● What you have to do:
Work out how many lines of the data below hold the string "https". Answer with that number alone.
[Data shown — start]
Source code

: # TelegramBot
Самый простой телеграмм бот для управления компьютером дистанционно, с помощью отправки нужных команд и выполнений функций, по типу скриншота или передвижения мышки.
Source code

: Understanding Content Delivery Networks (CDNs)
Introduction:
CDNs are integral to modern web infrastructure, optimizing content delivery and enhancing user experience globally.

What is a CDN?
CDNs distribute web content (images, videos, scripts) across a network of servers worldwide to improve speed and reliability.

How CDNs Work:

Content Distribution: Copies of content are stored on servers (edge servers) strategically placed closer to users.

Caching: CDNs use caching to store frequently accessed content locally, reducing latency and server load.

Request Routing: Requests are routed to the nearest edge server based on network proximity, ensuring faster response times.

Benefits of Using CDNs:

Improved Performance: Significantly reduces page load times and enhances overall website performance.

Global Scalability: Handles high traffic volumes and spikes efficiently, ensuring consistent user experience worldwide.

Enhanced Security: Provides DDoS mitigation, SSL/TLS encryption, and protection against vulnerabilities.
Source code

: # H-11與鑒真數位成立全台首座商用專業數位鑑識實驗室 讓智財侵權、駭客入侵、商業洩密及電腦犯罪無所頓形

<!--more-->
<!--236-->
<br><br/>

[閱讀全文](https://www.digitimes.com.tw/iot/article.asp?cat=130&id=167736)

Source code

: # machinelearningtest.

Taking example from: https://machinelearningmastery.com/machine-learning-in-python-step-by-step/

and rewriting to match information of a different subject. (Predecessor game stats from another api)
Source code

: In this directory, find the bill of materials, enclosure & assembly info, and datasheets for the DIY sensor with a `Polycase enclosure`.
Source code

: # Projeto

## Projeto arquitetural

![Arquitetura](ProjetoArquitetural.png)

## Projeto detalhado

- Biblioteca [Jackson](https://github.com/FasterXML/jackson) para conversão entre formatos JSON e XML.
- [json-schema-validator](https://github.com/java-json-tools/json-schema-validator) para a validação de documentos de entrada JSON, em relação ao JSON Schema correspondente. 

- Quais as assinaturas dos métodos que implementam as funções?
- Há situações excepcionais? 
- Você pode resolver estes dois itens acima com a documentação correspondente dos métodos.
[Data shown — finish]
● Reply:
4